Data supplied Start Marker
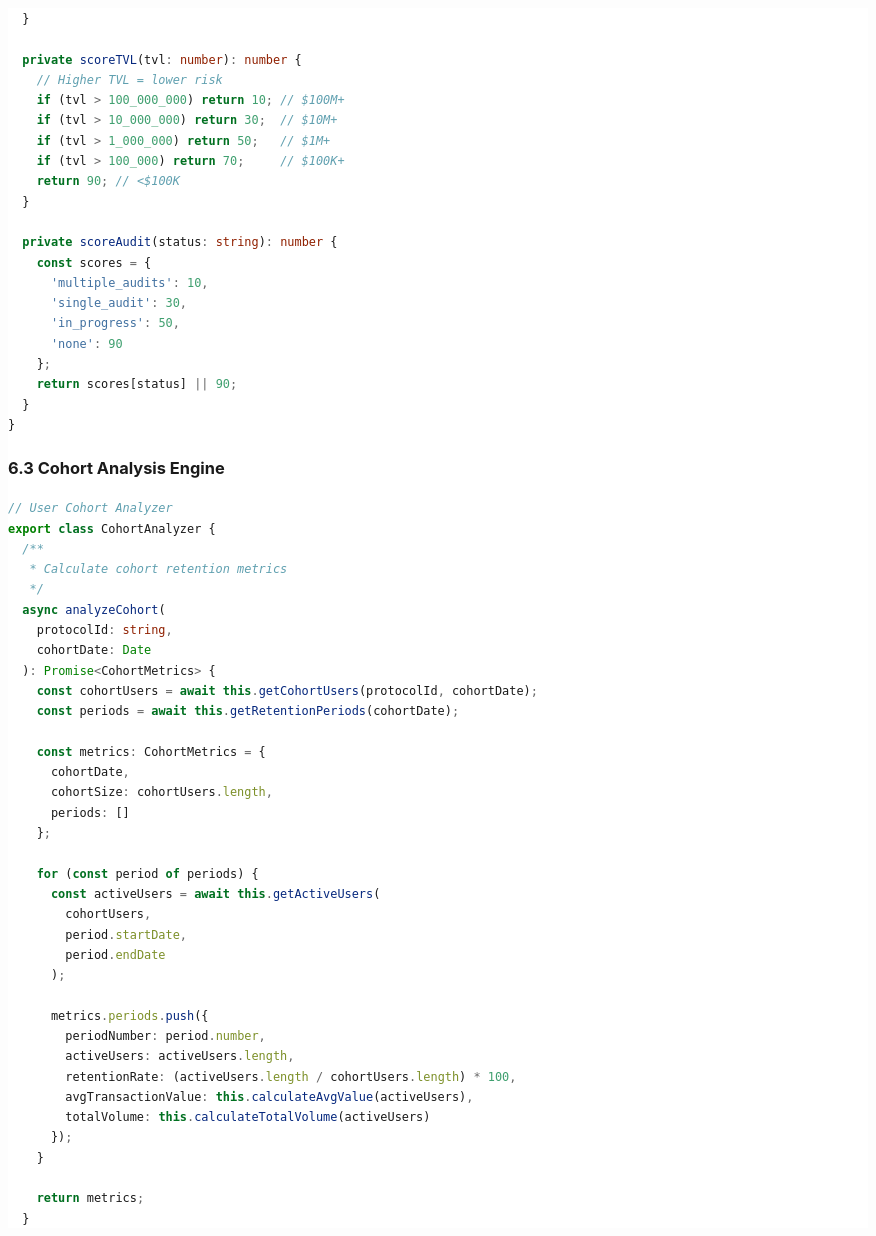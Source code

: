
 ```typescript
  }

  private scoreTVL(tvl: number): number {
    // Higher TVL = lower risk
    if (tvl > 100_000_000) return 10; // $100M+
    if (tvl > 10_000_000) return 30;  // $10M+
    if (tvl > 1_000_000) return 50;   // $1M+
    if (tvl > 100_000) return 70;     // $100K+
    return 90; // <$100K
  }

  private scoreAudit(status: string): number {
    const scores = {
      'multiple_audits': 10,
      'single_audit': 30,
      'in_progress': 50,
      'none': 90
    };
    return scores[status] || 90;
  }
}
```

### 6.3 Cohort Analysis Engine

```typescript
// User Cohort Analyzer
export class CohortAnalyzer {
  /**
   * Calculate cohort retention metrics
   */
  async analyzeCohort(
    protocolId: string,
    cohortDate: Date
  ): Promise<CohortMetrics> {
    const cohortUsers = await this.getCohortUsers(protocolId, cohortDate);
    const periods = await this.getRetentionPeriods(cohortDate);

    const metrics: CohortMetrics = {
      cohortDate,
      cohortSize: cohortUsers.length,
      periods: []
    };

    for (const period of periods) {
      const activeUsers = await this.getActiveUsers(
        cohortUsers,
        period.startDate,
        period.endDate
      );

      metrics.periods.push({
        periodNumber: period.number,
        activeUsers: activeUsers.length,
        retentionRate: (activeUsers.length / cohortUsers.length) * 100,
        avgTransactionValue: this.calculateAvgValue(activeUsers),
        totalVolume: this.calculateTotalVolume(activeUsers)
      });
    }

    return metrics;
  }

```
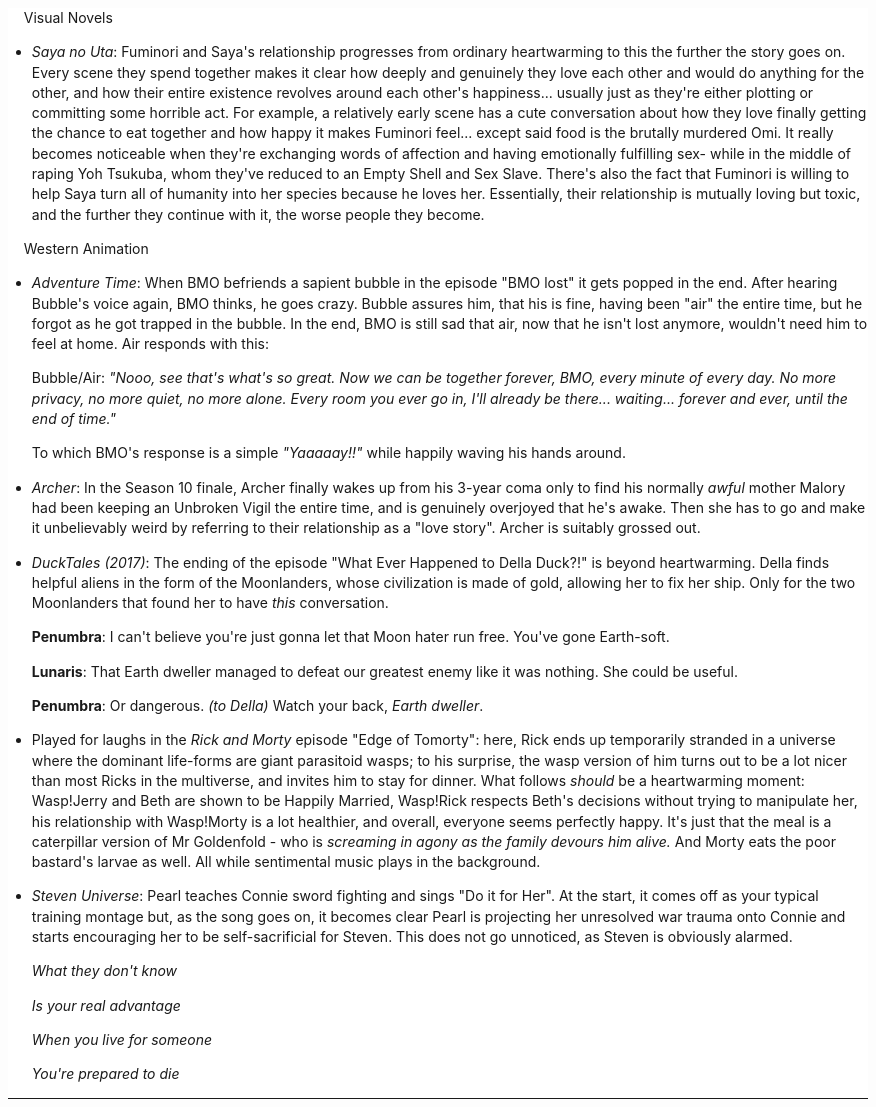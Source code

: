     Visual Novels 

-   _Saya no Uta_: Fuminori and Saya's relationship progresses from ordinary heartwarming to this the further the story goes on. Every scene they spend together makes it clear how deeply and genuinely they love each other and would do anything for the other, and how their entire existence revolves around each other's happiness... usually just as they're either plotting or committing some horrible act. For example, a relatively early scene has a cute conversation about how they love finally getting the chance to eat together and how happy it makes Fuminori feel... except said food is the brutally murdered Omi. It really becomes noticeable when they're exchanging words of affection and having emotionally fulfilling sex- while in the middle of raping Yoh Tsukuba, whom they've reduced to an Empty Shell and Sex Slave. There's also the fact that Fuminori is willing to help Saya turn all of humanity into her species because he loves her. Essentially, their relationship is mutually loving but toxic, and the further they continue with it, the worse people they become.

    Western Animation 

-   _Adventure Time_: When BMO befriends a sapient bubble in the episode "BMO lost" it gets popped in the end. After hearing Bubble's voice again, BMO thinks, he goes crazy. Bubble assures him, that his is fine, having been "air" the entire time, but he forgot as he got trapped in the bubble. In the end, BMO is still sad that air, now that he isn't lost anymore, wouldn't need him to feel at home. Air responds with this:
    
    Bubble/Air: _"Nooo, see that's what's so great. Now we can be together forever, BMO, every minute of every day. No more privacy, no more quiet, no more alone. Every room you ever go in, I'll already be there... waiting... forever and ever, until the end of time."_
    
    To which BMO's response is a simple _"Yaaaaay!!"_ while happily waving his hands around.
    
-   _Archer_: In the Season 10 finale, Archer finally wakes up from his 3-year coma only to find his normally _awful_ mother Malory had been keeping an Unbroken Vigil the entire time, and is genuinely overjoyed that he's awake. Then she has to go and make it unbelievably weird by referring to their relationship as a "love story". Archer is suitably grossed out.
-   _DuckTales (2017)_: The ending of the episode "What Ever Happened to Della Duck?!" is beyond heartwarming. Della finds helpful aliens in the form of the Moonlanders, whose civilization is made of gold, allowing her to fix her ship. Only for the two Moonlanders that found her to have _this_ conversation.
    
    **Penumbra**: I can't believe you're just gonna let that Moon hater run free. You've gone Earth-soft.
    
    **Lunaris**: That Earth dweller managed to defeat our greatest enemy like it was nothing. She could be useful.
    
    **Penumbra**: Or dangerous. _(to Della)_ Watch your back, _Earth dweller_.
    
-   Played for laughs in the _Rick and Morty_ episode "Edge of Tomorty": here, Rick ends up temporarily stranded in a universe where the dominant life-forms are giant parasitoid wasps; to his surprise, the wasp version of him turns out to be a lot nicer than most Ricks in the multiverse, and invites him to stay for dinner. What follows _should_ be a heartwarming moment: Wasp!Jerry and Beth are shown to be Happily Married, Wasp!Rick respects Beth's decisions without trying to manipulate her, his relationship with Wasp!Morty is a lot healthier, and overall, everyone seems perfectly happy. It's just that the meal is a caterpillar version of Mr Goldenfold - who is _screaming in agony as the family devours him alive._ And Morty eats the poor bastard's larvae as well. All while sentimental music plays in the background.
-   _Steven Universe_: Pearl teaches Connie sword fighting and sings "Do it for Her". At the start, it comes off as your typical training montage but, as the song goes on, it becomes clear Pearl is projecting her unresolved war trauma onto Connie and starts encouraging her to be self-sacrificial for Steven. This does not go unnoticed, as Steven is obviously alarmed.
    
    _What they don't know_
    
    _Is your real advantage_
    
    _When you live for someone_
    
    _You're prepared to die_
    

___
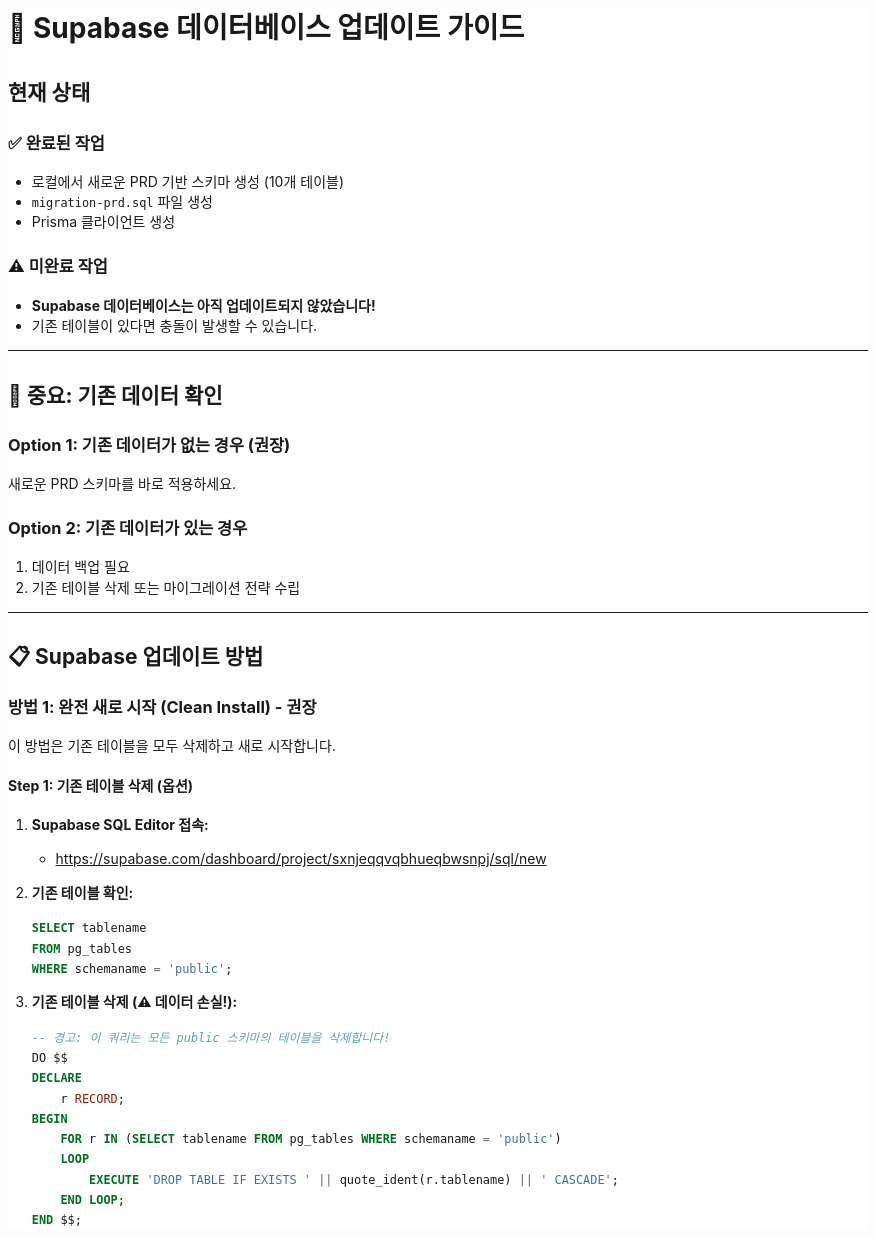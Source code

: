# 🔄 Supabase 데이터베이스 업데이트 가이드

## 현재 상태

### ✅ 완료된 작업
- 로컬에서 새로운 PRD 기반 스키마 생성 (10개 테이블)
- `migration-prd.sql` 파일 생성
- Prisma 클라이언트 생성

### ⚠️ 미완료 작업
- **Supabase 데이터베이스는 아직 업데이트되지 않았습니다!**
- 기존 테이블이 있다면 충돌이 발생할 수 있습니다.

---

## 🚨 중요: 기존 데이터 확인

### Option 1: 기존 데이터가 없는 경우 (권장)
새로운 PRD 스키마를 바로 적용하세요.

### Option 2: 기존 데이터가 있는 경우
1. 데이터 백업 필요
2. 기존 테이블 삭제 또는 마이그레이션 전략 수립

---

## 📋 Supabase 업데이트 방법

### 방법 1: 완전 새로 시작 (Clean Install) - 권장

이 방법은 기존 테이블을 모두 삭제하고 새로 시작합니다.

#### Step 1: 기존 테이블 삭제 (옵션)

1. **Supabase SQL Editor 접속:**
   - https://supabase.com/dashboard/project/sxnjeqqvqbhueqbwsnpj/sql/new

2. **기존 테이블 확인:**
   ```sql
   SELECT tablename
   FROM pg_tables
   WHERE schemaname = 'public';
   ```

3. **기존 테이블 삭제 (⚠️ 데이터 손실!):**
   ```sql
   -- 경고: 이 쿼리는 모든 public 스키마의 테이블을 삭제합니다!
   DO $$
   DECLARE
       r RECORD;
   BEGIN
       FOR r IN (SELECT tablename FROM pg_tables WHERE schemaname = 'public')
       LOOP
           EXECUTE 'DROP TABLE IF EXISTS ' || quote_ident(r.tablename) || ' CASCADE';
       END LOOP;
   END $$;
   ```
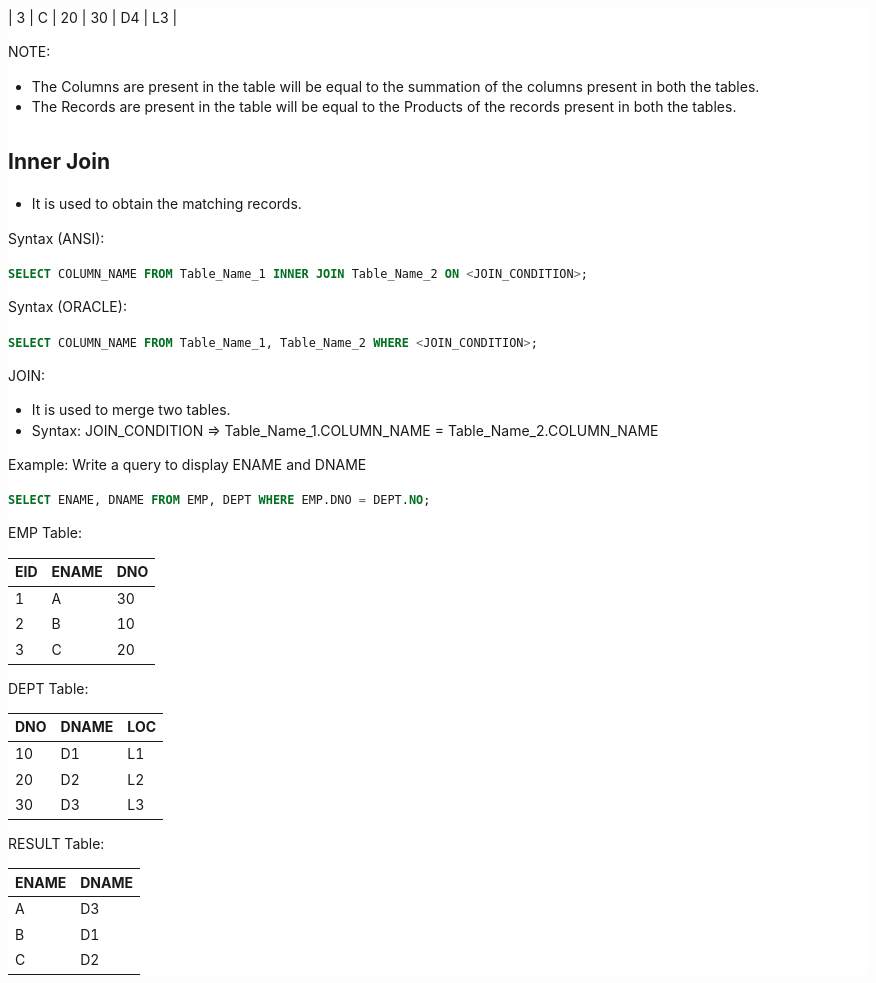 | 3   | C     | 20  | 30  | D4    | L3  |

NOTE:

- The Columns are present in the table will be equal to the summation of the columns present in both the tables.
- The Records are present in the table will be equal to the Products of the records present in both the tables.

## Inner Join

- It is used to obtain the matching records.

Syntax (ANSI):

```sql
SELECT COLUMN_NAME FROM Table_Name_1 INNER JOIN Table_Name_2 ON <JOIN_CONDITION>;
```

Syntax (ORACLE):

```sql
SELECT COLUMN_NAME FROM Table_Name_1, Table_Name_2 WHERE <JOIN_CONDITION>;
```

JOIN:

- It is used to merge two tables.
- Syntax: JOIN_CONDITION => Table_Name_1.COLUMN_NAME = Table_Name_2.COLUMN_NAME

Example: Write a query to display ENAME and DNAME

```sql
SELECT ENAME, DNAME FROM EMP, DEPT WHERE EMP.DNO = DEPT.NO;
```

EMP Table:

| EID | ENAME | DNO |
| --- | ----- | --- |
| 1   | A     | 30  |
| 2   | B     | 10  |
| 3   | C     | 20  |

DEPT Table:

| DNO | DNAME | LOC |
| --- | ----- | --- |
| 10  | D1    | L1  |
| 20  | D2    | L2  |
| 30  | D3    | L3  |

RESULT Table:

| ENAME | DNAME |
| ----- | ----- |
| A     | D3    |
| B     | D1    |
| C     | D2    |
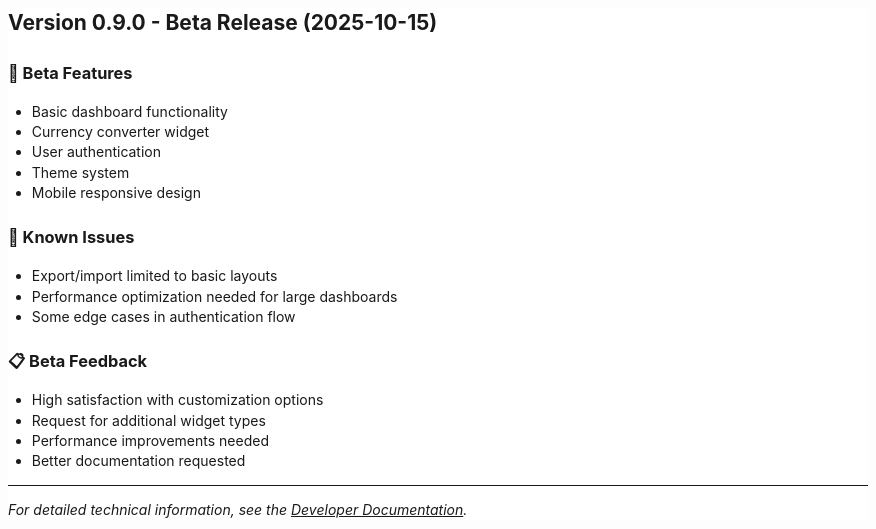 
## Version 0.9.0 - Beta Release (2025-10-15)

### 🎯 Beta Features
- Basic dashboard functionality
- Currency converter widget
- User authentication
- Theme system
- Mobile responsive design

### 🐛 Known Issues
- Export/import limited to basic layouts
- Performance optimization needed for large dashboards
- Some edge cases in authentication flow

### 📋 Beta Feedback
- High satisfaction with customization options
- Request for additional widget types
- Performance improvements needed
- Better documentation requested

---

*For detailed technical information, see the [Developer Documentation](dashboard.md).*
Data supplied End Marker
In how many lines of the material does the word "await" appear? Respond with the number only.

=== Result below ===
3